While the media continues to debate the severity of the denial-of-service attacks taking place across the web this month, they appear to have claimed another victim: payments startup Dwolla announced today that it, too, is now experiencing a distributed denial-of-service event (DDoS attack). The attack, which is still underway, began yesterday, resulting in either limited or no availability to the company’s website, Dwolla.com.

In a brief message posted to Dwolla’s blog, the company says that the event is still ongoing, and is preventing people from viewing the site and accessing Dwolla’s service. Also affected are third-party developers, who are using the company’s APIs to integrate Dwolla’s payment technologies into their own sites and services.

These developers were notified today, and Dwolla says that it’s working with service providers to resolve the issue.


Responding in the comments section of the post, the company told concerned users and developers that the consumer-facing API is unavailable at present, but as far as the company knows right now, actual fraud is not involved – that is, there’s no risk to users’ money, nor will this have affected transactions that took place before the attacks began.

“Funds are fine, and we do have our fraud team actively monitoring the entire situation,” wrote a Dwolla company representative, addressing a commenter’s complaint.

The company says that the attack is actually affecting its hosting provider, and they’re unsure at this time if it’s related to the SpamHaus situation.

One of the service providers that Dwolla is working with is CloudFlare, the Internet security firm that’s stepped in to protect a number of companies in the wake of these recent attacks. (You can see a CloudFlare message appear upon visiting the Dwolla.com domain at present).

The New York Times quoted CloudFlare CEO Matthew Prince this week, who equated the DDoS attacks to the Internet’s version of a “nuclear bomb.” Gizmodo later followed up on this report and another from the BBC, downplaying the scale of the attacks – they’re not affecting the entire Internet, Gizmodo claims.

Full text of the Dwolla.com blog post below, in case you’re unable to pull it up yourself (or choose not to, out of kindness):

Dwolla.com updates 

Yesterday afternoon, Dwolla’s service providers became the victim of a distributed denial of service event, resulting in limited or no availability to the website, Dwolla.com.

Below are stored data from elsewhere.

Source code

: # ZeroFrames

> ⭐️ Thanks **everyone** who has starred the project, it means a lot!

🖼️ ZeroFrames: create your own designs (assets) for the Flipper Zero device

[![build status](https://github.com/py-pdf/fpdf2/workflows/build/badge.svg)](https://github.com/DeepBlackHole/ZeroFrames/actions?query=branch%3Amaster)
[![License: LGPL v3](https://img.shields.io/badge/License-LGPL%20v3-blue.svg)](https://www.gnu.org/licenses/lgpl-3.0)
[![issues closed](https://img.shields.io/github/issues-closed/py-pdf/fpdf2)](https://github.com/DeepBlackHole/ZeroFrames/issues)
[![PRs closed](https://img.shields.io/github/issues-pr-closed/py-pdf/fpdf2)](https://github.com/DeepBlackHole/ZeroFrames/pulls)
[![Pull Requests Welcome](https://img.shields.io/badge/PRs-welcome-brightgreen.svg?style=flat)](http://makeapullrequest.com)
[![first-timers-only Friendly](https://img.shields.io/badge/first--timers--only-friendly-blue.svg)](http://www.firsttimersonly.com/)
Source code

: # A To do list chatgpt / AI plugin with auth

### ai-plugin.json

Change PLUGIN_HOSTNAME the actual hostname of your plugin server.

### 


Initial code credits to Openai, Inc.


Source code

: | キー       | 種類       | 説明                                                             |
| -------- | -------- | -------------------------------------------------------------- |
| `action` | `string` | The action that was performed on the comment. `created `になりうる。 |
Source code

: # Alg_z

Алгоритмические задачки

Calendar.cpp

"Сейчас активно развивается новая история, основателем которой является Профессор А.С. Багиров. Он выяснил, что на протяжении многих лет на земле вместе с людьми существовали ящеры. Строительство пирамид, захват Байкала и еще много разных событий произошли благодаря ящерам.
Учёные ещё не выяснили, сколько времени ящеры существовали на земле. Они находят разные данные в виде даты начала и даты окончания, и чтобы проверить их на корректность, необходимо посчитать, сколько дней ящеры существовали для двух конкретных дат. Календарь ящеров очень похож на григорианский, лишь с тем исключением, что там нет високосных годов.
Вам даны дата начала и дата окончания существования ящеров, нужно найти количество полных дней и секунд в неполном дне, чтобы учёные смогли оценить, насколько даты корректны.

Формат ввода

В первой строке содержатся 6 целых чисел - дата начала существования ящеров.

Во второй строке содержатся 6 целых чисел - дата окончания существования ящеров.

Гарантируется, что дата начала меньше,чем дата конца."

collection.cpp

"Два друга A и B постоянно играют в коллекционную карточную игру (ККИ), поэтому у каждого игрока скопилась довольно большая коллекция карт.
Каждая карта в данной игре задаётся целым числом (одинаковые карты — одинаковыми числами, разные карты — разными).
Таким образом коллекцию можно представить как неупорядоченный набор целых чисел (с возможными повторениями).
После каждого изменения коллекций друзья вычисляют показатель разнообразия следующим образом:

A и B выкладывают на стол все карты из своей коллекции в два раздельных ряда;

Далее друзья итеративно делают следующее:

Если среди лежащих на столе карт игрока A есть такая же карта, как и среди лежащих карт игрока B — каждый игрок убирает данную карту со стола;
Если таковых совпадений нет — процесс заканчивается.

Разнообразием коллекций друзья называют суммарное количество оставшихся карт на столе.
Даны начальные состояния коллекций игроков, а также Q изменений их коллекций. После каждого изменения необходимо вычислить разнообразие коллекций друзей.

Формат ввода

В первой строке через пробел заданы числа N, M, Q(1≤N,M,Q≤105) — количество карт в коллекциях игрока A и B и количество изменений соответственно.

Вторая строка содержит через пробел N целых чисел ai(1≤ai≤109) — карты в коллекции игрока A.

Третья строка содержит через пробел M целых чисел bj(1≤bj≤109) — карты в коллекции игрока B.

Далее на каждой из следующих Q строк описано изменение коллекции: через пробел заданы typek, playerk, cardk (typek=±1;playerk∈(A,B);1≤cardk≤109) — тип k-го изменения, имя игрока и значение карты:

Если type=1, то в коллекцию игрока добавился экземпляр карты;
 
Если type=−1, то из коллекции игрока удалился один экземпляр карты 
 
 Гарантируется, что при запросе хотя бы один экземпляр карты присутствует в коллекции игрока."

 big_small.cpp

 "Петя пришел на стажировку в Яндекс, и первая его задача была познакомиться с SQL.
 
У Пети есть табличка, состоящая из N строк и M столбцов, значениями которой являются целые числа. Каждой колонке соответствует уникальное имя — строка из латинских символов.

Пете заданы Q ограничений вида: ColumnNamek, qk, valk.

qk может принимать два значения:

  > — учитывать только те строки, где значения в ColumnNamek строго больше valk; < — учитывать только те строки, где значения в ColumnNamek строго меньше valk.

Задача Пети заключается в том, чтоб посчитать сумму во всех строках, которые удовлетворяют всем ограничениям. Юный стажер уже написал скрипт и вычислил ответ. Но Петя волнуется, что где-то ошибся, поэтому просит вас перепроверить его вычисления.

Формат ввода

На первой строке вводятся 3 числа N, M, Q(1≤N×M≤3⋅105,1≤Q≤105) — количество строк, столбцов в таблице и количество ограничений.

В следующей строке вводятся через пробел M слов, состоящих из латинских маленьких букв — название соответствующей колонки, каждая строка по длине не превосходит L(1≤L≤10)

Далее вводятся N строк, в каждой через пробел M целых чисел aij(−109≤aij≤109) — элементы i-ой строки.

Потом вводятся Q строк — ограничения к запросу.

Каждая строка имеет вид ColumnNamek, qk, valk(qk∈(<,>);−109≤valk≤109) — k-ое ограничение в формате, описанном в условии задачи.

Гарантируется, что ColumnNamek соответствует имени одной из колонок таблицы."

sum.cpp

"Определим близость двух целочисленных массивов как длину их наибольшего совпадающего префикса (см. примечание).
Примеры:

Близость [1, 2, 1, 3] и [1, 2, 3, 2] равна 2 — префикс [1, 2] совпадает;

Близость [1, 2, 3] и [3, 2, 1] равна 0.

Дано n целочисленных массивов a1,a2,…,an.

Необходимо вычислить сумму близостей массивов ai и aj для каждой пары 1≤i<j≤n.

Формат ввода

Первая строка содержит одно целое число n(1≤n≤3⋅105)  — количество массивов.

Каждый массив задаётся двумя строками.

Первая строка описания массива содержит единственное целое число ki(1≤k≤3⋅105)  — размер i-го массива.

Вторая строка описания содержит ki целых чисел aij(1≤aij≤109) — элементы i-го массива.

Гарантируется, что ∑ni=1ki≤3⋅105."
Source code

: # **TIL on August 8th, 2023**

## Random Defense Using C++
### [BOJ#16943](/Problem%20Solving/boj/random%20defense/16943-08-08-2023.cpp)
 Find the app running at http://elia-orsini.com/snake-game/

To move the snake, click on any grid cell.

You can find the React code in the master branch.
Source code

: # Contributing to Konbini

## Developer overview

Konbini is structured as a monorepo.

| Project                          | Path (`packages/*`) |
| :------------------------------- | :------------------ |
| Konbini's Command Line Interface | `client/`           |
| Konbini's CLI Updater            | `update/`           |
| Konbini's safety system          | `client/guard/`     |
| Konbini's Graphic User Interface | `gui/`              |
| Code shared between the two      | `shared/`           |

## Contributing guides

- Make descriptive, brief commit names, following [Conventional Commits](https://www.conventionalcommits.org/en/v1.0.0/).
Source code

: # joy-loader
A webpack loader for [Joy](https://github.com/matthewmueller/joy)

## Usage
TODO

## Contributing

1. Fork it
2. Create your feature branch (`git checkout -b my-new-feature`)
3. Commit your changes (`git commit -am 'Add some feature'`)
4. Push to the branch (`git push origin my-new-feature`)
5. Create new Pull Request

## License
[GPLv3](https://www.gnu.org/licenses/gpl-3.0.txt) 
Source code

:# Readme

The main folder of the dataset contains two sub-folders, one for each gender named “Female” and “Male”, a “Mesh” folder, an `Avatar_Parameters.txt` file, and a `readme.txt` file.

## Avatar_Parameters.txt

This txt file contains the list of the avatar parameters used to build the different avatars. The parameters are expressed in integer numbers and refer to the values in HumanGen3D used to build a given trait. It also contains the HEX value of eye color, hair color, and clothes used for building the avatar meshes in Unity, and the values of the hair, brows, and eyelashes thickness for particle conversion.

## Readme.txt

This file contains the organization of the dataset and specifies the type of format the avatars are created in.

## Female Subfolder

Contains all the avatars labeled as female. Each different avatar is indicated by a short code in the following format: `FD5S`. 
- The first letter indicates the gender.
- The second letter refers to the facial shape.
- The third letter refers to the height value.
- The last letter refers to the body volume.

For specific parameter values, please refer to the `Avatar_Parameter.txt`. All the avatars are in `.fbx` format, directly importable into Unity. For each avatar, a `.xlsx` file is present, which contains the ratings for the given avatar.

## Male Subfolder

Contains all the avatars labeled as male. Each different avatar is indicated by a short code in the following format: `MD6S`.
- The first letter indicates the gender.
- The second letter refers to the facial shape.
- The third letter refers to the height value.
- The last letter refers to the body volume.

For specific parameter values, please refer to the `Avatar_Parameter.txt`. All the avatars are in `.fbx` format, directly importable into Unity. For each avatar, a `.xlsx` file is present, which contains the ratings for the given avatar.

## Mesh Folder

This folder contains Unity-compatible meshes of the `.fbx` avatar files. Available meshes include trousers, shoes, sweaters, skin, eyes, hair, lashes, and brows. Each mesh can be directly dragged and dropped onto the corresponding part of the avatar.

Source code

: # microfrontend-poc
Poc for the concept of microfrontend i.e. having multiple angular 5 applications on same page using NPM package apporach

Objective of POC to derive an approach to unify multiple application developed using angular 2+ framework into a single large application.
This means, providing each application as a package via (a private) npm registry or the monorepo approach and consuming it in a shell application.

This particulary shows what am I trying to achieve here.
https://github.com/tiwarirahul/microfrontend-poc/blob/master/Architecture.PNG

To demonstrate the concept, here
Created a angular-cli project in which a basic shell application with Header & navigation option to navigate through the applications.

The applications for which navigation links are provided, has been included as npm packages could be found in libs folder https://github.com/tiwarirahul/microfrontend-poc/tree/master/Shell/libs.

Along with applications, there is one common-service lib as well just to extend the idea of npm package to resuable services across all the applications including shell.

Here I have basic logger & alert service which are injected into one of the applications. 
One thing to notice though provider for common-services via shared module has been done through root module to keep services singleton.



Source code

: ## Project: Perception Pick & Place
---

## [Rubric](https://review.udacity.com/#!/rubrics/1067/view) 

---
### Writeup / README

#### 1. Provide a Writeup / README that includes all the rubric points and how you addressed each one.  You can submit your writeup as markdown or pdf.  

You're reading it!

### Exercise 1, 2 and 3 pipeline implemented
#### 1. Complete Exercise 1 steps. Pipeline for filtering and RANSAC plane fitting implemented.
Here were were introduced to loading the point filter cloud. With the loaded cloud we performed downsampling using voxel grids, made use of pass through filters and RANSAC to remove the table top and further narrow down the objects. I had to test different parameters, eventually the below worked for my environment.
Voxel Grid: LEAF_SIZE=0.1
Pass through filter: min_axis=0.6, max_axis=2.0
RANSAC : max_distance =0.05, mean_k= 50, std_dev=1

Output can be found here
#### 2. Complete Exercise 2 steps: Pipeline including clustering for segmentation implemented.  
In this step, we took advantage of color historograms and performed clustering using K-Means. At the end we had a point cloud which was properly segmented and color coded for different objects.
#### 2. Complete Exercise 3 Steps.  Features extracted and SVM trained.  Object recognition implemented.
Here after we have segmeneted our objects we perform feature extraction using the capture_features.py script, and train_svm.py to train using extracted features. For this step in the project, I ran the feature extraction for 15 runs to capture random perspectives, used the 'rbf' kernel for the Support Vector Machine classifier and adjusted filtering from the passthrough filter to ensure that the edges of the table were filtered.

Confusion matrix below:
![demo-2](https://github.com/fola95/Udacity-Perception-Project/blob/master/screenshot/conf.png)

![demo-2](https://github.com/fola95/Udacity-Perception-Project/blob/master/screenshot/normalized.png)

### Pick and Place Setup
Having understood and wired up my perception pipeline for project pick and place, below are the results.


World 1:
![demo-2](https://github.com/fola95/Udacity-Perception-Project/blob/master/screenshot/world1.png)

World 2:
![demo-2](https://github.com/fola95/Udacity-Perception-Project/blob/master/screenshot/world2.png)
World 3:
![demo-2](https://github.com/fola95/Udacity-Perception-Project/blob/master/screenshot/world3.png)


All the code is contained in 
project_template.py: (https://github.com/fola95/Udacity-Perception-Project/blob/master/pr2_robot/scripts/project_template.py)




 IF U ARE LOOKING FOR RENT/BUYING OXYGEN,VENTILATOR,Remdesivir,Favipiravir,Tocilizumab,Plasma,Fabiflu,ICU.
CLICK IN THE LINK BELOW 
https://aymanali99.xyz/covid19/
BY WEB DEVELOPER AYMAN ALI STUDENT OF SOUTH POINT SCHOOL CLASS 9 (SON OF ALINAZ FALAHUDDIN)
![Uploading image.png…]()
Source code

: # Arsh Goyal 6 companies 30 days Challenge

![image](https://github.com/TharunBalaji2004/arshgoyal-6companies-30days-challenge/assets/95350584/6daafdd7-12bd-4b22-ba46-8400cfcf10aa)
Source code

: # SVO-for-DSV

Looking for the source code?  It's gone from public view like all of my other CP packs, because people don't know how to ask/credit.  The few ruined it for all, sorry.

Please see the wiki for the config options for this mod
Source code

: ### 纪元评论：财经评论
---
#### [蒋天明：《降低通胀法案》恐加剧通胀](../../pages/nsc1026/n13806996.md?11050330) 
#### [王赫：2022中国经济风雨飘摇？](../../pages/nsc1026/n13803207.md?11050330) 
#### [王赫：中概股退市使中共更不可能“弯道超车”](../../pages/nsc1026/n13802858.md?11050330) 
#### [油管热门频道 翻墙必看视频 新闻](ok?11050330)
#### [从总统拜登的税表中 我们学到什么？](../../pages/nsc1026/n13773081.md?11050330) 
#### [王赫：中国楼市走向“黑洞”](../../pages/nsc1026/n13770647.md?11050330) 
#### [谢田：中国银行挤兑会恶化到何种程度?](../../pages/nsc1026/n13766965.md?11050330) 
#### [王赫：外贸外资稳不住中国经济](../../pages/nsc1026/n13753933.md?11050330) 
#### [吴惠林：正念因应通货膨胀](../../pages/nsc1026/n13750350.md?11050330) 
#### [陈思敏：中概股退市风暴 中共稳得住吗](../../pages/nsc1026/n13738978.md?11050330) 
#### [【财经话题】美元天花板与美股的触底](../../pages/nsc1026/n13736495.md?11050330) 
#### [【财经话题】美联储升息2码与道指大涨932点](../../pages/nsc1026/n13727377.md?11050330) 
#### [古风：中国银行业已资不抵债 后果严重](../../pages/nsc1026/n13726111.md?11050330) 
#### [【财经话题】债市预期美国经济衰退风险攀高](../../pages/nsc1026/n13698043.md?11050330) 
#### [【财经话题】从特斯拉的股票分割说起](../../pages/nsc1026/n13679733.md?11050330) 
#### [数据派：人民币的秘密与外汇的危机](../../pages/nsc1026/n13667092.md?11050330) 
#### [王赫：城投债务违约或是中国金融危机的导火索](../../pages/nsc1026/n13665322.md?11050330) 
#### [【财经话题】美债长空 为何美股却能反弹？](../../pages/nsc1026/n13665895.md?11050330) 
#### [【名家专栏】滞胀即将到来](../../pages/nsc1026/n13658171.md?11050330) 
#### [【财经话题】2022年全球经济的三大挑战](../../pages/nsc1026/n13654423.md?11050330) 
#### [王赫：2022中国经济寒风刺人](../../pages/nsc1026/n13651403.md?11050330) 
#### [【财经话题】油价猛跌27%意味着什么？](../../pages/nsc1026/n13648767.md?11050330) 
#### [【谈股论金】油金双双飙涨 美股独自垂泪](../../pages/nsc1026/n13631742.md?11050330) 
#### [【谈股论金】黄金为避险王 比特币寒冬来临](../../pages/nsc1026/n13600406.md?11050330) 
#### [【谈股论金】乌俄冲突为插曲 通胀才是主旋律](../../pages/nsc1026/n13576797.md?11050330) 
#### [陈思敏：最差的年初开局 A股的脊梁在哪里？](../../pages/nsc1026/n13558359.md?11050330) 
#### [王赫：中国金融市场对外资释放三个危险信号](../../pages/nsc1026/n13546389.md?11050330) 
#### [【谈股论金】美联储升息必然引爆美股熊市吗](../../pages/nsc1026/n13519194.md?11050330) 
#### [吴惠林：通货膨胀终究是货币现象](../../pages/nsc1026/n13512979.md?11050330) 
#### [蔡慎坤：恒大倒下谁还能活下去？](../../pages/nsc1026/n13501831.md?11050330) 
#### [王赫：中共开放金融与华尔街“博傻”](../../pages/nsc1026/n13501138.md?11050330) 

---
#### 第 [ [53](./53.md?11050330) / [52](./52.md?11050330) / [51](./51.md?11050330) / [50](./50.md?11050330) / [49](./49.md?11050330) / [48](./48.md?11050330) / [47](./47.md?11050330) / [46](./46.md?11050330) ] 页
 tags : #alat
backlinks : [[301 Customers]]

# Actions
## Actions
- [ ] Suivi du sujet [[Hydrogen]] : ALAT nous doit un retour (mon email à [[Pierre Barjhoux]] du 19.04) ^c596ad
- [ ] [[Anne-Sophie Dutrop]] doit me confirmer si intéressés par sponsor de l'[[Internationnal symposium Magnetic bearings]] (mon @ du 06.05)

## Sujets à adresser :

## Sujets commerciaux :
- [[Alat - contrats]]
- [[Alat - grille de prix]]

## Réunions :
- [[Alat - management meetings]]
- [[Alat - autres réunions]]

This advanced event, still persists today, and is preventing people from viewing the website and consequently accessing its services. We apologize for this inconvenience and are working hard with our service providers to resolve the issue.

In the meantime, we will continue to update this post with more details.

(UPDATE 1:50pm CT: Third-party developers have been formally notified of the service interruption. Our team continues to work closely with service providers.)

UPDATE,  3/28/13 7:40 pm ET:  Dwolla’s web app is back online. Mobile and API are being tested. More to come.

UPDATE #2, 3/29/13, 1:30 pm ET: Dwolla’s API and mobile are functioning now.